Provided data:
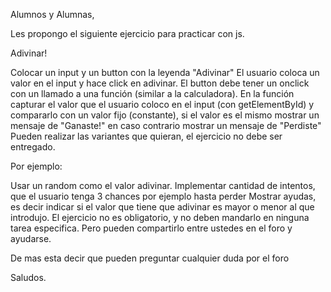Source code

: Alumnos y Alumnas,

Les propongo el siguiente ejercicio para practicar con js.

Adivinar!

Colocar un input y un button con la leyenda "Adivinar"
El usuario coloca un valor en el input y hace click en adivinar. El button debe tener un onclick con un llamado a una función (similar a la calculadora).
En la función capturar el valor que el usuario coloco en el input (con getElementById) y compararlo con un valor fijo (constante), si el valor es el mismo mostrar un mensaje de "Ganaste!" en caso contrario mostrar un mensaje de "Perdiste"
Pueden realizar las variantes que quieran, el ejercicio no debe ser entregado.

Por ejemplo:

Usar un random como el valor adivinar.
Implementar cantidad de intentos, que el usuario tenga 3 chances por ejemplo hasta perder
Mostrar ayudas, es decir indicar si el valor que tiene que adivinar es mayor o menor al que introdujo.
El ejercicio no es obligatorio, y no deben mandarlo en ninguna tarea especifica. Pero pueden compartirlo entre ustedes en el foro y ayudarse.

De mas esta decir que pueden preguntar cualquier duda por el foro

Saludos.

* * *

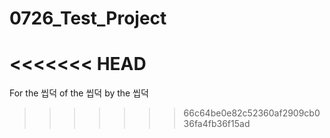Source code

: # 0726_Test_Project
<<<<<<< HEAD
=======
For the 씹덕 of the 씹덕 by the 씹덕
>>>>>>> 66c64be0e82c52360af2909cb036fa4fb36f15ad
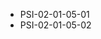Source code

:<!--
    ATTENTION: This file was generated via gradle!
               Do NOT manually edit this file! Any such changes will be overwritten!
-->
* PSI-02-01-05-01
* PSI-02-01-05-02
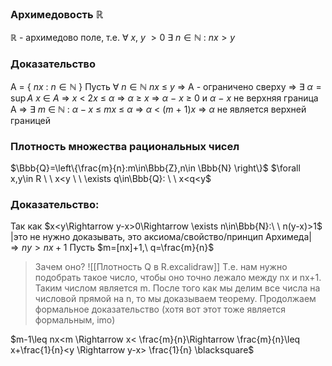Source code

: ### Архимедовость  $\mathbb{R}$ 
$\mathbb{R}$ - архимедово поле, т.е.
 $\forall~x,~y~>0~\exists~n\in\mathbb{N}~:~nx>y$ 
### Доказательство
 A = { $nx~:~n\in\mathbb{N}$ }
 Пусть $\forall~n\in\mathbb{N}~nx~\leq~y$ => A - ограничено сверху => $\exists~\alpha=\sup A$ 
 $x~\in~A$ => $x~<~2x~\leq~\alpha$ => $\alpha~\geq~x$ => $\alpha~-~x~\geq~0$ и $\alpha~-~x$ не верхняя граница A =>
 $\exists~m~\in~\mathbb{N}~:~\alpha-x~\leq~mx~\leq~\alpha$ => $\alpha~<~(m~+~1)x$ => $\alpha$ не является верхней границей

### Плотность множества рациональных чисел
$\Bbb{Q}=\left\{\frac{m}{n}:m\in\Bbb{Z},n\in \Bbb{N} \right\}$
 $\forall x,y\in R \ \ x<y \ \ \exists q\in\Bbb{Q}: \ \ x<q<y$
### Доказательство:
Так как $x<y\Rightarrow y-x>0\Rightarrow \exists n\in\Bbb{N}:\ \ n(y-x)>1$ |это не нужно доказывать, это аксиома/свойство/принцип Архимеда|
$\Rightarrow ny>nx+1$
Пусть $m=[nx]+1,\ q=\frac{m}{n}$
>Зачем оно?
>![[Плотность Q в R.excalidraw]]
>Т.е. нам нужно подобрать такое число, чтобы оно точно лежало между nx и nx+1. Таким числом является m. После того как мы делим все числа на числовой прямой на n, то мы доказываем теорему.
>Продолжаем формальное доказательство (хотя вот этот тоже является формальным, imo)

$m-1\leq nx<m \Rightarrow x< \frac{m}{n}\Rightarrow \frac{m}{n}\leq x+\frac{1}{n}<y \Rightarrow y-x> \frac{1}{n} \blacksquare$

---

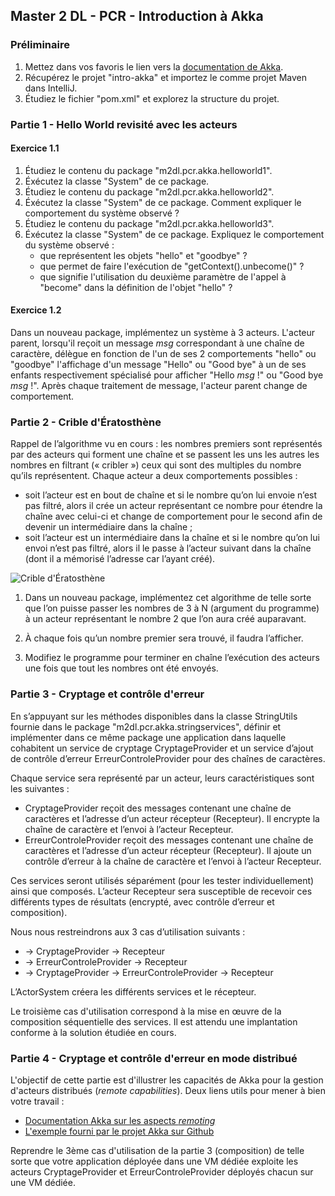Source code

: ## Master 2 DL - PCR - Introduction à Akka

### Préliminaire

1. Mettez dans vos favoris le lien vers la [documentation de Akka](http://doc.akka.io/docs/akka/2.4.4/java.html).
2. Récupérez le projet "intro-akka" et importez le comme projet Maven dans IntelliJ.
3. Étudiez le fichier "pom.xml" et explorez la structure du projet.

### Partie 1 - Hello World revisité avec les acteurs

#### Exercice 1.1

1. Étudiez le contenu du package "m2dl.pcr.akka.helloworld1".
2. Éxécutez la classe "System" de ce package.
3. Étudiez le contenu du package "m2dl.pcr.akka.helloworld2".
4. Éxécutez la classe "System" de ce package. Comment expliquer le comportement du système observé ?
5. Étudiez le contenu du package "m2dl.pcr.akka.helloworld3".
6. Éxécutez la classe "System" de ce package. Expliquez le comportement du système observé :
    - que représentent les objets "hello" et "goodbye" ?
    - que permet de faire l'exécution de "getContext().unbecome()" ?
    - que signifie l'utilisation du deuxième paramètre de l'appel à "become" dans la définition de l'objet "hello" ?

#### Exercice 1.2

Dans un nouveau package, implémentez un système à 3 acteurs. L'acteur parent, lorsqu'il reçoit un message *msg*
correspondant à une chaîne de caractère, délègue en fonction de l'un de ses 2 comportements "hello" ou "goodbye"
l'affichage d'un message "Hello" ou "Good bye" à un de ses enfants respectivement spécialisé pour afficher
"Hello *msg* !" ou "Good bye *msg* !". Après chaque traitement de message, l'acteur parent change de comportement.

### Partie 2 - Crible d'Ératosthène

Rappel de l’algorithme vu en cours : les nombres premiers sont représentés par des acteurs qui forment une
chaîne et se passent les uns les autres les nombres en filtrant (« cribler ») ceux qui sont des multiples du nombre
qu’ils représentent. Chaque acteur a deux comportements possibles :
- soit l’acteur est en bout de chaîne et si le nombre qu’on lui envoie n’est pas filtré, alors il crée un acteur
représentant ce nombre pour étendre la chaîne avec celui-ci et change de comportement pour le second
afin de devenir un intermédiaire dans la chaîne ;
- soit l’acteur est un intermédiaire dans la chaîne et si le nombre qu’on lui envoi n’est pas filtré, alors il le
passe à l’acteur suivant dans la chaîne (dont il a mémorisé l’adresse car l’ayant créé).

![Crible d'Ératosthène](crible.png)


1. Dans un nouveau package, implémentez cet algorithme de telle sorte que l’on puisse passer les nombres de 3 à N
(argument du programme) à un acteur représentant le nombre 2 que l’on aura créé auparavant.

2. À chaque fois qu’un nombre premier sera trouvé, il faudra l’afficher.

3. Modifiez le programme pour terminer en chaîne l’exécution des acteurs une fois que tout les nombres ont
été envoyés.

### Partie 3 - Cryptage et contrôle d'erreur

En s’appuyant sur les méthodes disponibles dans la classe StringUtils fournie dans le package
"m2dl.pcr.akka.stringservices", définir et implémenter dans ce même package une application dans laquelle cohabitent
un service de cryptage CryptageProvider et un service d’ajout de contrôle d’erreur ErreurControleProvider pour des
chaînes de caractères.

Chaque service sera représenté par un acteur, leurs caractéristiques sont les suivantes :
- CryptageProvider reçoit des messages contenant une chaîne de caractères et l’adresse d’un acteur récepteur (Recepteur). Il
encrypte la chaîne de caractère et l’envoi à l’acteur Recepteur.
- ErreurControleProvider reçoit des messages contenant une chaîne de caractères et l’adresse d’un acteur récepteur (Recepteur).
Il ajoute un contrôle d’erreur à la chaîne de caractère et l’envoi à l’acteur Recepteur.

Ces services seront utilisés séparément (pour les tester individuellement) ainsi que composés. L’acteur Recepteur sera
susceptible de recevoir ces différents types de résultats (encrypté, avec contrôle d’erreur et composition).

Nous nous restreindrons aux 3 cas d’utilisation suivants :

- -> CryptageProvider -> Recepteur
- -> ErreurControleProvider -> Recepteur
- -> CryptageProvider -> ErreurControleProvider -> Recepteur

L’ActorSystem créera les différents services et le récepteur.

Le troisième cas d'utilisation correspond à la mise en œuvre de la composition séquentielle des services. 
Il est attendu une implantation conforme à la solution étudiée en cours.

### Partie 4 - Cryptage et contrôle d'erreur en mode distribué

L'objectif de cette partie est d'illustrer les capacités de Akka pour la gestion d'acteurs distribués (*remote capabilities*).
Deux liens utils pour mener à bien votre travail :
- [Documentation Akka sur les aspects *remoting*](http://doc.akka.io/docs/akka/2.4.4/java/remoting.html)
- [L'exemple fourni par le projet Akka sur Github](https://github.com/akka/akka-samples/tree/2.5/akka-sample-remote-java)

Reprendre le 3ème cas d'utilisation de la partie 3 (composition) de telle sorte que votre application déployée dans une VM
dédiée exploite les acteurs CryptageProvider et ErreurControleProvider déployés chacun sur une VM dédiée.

Your instructions: Reproducing the whole listing above is not the task. Copy exactly only the lines from the one with "Так как $x<y\Rightarrow" to the one with "Q в R.excalidraw]]", both kept.

Your solution:
Так как $x<y\Rightarrow y-x>0\Rightarrow \exists n\in\Bbb{N}:\ \ n(y-x)>1$ |это не нужно доказывать, это аксиома/свойство/принцип Архимеда|
$\Rightarrow ny>nx+1$
Пусть $m=[nx]+1,\ q=\frac{m}{n}$
>Зачем оно?
>![[Плотность Q в R.excalidraw]]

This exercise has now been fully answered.